How To Flip A Heavy Day Like A Judo Throw

Surprisingly, happiness lies in a blast of adverse weather

Original image: giografiche/Pixabay

TODAY WAS THE SORT of January day we all dread – cold and grey, with north winds driving tiny needles of sleety rain hard into your face.

We don’t have the world’s harshest weather here in the north temperate zone but – trust me – today was horrible enough.

When you threw in the post-Christmas comedown, worrying rates of Covid infections, and the Government announcing another six-weeks of lockdown, it added up to the perfect excuse for just sitting around and feeling fed up.
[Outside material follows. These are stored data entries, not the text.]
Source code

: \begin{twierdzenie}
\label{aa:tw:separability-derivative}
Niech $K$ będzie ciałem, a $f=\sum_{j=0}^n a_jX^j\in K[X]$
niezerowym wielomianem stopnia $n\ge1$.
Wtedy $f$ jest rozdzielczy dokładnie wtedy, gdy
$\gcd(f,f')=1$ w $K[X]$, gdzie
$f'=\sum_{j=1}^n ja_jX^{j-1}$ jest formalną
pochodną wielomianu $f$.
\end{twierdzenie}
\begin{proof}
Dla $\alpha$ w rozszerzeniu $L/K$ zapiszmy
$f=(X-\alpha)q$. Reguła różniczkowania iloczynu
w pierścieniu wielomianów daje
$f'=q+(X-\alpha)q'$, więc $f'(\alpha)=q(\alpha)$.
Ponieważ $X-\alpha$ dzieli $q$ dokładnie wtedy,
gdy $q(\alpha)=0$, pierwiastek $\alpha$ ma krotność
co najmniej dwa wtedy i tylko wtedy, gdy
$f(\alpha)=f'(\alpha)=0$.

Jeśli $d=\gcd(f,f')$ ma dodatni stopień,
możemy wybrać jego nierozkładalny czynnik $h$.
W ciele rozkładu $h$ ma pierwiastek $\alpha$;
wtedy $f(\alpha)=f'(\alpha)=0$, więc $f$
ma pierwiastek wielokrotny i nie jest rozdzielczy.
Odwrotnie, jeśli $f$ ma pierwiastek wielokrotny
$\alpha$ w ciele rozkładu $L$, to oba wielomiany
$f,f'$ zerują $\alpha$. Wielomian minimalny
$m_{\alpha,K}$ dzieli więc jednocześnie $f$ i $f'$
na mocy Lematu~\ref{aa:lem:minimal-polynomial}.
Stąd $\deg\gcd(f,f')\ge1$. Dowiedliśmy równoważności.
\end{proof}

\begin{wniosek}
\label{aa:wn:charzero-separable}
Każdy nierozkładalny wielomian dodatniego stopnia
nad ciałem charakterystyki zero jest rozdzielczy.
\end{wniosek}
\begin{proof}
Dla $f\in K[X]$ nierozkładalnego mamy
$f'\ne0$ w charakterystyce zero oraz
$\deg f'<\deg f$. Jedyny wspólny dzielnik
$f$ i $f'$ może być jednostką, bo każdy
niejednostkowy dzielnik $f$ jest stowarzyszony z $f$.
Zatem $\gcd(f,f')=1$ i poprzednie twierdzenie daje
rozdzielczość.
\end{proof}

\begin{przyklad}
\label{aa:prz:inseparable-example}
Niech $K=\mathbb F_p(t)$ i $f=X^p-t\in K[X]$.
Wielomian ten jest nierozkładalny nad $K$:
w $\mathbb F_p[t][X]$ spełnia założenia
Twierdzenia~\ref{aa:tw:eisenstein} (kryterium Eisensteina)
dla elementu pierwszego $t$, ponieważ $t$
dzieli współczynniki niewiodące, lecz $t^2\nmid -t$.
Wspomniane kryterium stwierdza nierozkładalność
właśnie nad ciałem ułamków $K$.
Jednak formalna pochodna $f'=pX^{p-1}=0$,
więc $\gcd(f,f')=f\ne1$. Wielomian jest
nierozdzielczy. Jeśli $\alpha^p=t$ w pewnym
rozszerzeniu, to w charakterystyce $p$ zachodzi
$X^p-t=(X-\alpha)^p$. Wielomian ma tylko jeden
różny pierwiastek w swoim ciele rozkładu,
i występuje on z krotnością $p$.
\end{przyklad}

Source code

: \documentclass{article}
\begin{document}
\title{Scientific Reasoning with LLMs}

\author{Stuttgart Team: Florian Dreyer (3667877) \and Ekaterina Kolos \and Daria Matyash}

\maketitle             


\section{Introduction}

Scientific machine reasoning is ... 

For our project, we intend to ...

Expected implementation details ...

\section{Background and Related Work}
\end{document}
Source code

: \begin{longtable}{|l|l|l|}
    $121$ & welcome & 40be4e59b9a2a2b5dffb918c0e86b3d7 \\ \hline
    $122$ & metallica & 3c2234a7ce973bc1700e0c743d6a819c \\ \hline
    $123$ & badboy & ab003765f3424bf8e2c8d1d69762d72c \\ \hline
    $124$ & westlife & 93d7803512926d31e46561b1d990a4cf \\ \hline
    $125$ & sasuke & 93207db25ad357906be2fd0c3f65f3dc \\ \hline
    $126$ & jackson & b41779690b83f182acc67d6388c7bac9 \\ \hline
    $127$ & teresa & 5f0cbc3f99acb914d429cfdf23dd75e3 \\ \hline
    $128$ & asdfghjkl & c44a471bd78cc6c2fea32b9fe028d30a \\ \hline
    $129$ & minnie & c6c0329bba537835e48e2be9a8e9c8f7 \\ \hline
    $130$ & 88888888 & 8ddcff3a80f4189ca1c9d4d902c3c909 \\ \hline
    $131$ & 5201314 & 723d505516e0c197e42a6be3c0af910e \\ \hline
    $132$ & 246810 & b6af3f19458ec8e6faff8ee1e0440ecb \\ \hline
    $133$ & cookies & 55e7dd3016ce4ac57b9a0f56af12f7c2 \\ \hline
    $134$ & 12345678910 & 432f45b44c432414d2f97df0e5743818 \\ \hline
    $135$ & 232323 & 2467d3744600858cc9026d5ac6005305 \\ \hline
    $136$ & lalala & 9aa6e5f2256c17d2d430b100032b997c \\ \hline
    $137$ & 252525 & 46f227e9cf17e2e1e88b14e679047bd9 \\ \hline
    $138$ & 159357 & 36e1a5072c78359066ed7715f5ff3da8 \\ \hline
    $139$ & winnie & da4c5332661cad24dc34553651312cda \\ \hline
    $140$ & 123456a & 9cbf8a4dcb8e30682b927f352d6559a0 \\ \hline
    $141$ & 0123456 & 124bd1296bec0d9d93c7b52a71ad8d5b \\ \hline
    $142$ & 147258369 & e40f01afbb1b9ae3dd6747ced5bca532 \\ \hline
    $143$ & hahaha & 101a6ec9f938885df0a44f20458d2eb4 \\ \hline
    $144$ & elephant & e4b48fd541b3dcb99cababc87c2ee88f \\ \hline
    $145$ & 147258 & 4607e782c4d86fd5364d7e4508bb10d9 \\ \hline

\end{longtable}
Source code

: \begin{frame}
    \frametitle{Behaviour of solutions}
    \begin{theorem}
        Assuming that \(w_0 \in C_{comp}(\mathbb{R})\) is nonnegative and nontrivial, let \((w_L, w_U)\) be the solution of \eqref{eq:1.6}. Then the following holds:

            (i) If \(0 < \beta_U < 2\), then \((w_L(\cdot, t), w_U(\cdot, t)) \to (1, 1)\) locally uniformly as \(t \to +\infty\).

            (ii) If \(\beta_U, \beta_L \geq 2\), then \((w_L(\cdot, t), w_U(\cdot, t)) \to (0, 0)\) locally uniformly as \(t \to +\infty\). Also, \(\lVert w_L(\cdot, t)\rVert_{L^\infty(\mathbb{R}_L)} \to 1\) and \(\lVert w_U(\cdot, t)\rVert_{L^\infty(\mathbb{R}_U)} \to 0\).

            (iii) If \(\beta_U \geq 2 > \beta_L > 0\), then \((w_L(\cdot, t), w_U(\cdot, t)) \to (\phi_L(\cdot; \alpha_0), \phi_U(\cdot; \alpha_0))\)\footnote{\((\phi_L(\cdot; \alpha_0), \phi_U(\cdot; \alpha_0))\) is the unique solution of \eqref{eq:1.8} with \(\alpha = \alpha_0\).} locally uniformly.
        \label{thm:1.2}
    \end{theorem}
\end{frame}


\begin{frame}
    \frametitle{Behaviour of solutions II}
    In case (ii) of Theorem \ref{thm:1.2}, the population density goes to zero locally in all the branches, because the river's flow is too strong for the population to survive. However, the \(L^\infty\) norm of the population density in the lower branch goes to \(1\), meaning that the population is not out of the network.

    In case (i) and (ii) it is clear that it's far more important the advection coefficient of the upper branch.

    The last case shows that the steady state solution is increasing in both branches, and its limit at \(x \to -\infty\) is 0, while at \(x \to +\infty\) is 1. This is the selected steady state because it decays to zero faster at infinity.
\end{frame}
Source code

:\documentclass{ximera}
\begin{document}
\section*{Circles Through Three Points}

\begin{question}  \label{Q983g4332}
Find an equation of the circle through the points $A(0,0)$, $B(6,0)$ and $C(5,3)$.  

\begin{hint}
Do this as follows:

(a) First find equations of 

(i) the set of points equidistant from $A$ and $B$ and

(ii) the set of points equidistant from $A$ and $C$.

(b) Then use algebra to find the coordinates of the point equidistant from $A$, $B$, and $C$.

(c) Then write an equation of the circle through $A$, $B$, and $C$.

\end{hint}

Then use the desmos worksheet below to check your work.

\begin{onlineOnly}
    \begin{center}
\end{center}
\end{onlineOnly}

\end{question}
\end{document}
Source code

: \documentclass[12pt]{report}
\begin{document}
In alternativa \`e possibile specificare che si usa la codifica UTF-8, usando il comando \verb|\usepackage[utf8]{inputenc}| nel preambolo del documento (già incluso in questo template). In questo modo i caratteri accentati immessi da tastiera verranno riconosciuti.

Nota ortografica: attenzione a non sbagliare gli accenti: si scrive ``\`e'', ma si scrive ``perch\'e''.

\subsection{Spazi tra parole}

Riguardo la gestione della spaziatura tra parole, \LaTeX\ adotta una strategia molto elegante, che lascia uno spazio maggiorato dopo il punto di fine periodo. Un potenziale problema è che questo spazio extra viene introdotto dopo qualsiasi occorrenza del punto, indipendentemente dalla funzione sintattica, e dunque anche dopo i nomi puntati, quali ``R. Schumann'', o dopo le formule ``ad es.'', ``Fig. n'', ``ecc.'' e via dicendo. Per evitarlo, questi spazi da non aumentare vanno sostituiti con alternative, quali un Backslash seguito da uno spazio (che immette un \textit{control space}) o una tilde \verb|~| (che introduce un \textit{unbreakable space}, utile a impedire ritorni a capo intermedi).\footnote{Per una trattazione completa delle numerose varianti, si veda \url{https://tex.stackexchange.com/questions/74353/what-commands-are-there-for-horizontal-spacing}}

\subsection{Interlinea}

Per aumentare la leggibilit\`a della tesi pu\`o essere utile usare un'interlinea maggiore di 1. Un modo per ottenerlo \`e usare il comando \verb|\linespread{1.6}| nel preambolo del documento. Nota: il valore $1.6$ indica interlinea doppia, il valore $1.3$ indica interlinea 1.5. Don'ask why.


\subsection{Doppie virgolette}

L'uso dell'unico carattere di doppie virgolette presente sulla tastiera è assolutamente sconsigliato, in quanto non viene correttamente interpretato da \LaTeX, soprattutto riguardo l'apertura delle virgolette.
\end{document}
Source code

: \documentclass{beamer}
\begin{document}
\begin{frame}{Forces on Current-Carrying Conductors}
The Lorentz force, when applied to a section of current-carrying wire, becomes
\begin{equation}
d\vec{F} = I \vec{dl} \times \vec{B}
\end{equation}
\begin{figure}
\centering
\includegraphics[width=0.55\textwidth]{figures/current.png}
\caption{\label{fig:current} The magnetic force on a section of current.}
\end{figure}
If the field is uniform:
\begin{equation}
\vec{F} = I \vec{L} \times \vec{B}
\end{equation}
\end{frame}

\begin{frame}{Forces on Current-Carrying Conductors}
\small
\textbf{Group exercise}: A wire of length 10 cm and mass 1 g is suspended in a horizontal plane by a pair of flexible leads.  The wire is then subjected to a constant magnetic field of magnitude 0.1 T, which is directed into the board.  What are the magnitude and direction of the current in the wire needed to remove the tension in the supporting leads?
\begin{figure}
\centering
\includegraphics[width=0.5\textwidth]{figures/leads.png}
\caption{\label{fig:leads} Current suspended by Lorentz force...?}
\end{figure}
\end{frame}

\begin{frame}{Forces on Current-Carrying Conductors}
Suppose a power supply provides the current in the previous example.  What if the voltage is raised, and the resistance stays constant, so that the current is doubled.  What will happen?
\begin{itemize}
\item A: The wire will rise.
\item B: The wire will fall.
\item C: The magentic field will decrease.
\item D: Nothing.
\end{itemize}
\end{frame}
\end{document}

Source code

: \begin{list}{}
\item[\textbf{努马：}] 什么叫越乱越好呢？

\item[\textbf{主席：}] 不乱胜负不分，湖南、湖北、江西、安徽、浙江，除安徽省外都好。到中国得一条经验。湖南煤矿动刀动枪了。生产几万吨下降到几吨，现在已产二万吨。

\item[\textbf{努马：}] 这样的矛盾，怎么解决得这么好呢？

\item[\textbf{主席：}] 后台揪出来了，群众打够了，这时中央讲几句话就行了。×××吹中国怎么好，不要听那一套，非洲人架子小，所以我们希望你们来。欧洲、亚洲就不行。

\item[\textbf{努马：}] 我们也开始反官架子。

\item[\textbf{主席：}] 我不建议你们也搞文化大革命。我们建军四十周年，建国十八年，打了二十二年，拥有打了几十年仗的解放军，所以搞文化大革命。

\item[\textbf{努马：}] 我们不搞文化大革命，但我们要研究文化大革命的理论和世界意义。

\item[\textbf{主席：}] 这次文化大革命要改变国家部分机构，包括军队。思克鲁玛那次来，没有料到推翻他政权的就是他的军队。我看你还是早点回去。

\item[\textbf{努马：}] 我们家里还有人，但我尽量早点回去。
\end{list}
Which is precisely why I went outside…

It’s often counterintuitive to tell yourself that you should pull your running shoes on and get out there – not least when 20 minutes of ‘out there’ will cost you most of the feeling in your hands and feet.

But I’ve learned over the years to trust this instinct to brave the elements.

I’ve seen often enough that – despite my natural inclination to sink down further under the duvet with a Twix – happiness lies in a good blast of adverse weather.

More precisely, happiness lies at the other end of a good blast of adverse weather…

After a mile, I’d get my breath and everything would be better”

Because, when I took my coat off and started to do laps of the park, my body still needed a whole lot of convincing that I was doing the right thing.

My creaky knees needed persuading to get going at all, but I was also shivering unpleasantly under my thin hoody and T-shirt, and had to remind myself that soon I’d be sweating despite the cold.

After a mile, I’d get my breath and everything would be better… After two or three miles, everything would be transformed…

And – Lo! So it proved. Within a few minutes, sweat was pouring into my eyes and I needed to peel the gloves off my suddenly overheating hands.

I ran four and a half miles – the most I’ve managed since I got injured last year – and then the cold moved in again. It chilled me down so rapidly that, post-stretch, my fingers could barely unlock my bike.

But I went home feeling twice the man I had before.

That brief blast of hardship had flipped my mood – like the judo throws I practised as a kid”

Somehow, life – my super-humdrum, bleak January life – seemed brighter and infinitely more joyous: I was ravenous for breakfast. I was desperate for a hot shower and some clean, dry clothes.

All at once, I felt grateful for central heating, washing machines, and other forms of civilisation that I usually take for granted.

That brief blast of hardship had flipped my mood – like the judo throws I practised when I was a kid.

In Judo, the skill lies in using your opponent’s own heaviness against them – causing them to overbalance and topple to the floor.

And what could be heavier – psychologically speaking – than a dull, return-to-reality January day, when the release of Spring and a world without coronavirus both seem unbearably far away?

But, if we can find ways to flip even crushing days like today, perhaps there’s hope for us yet.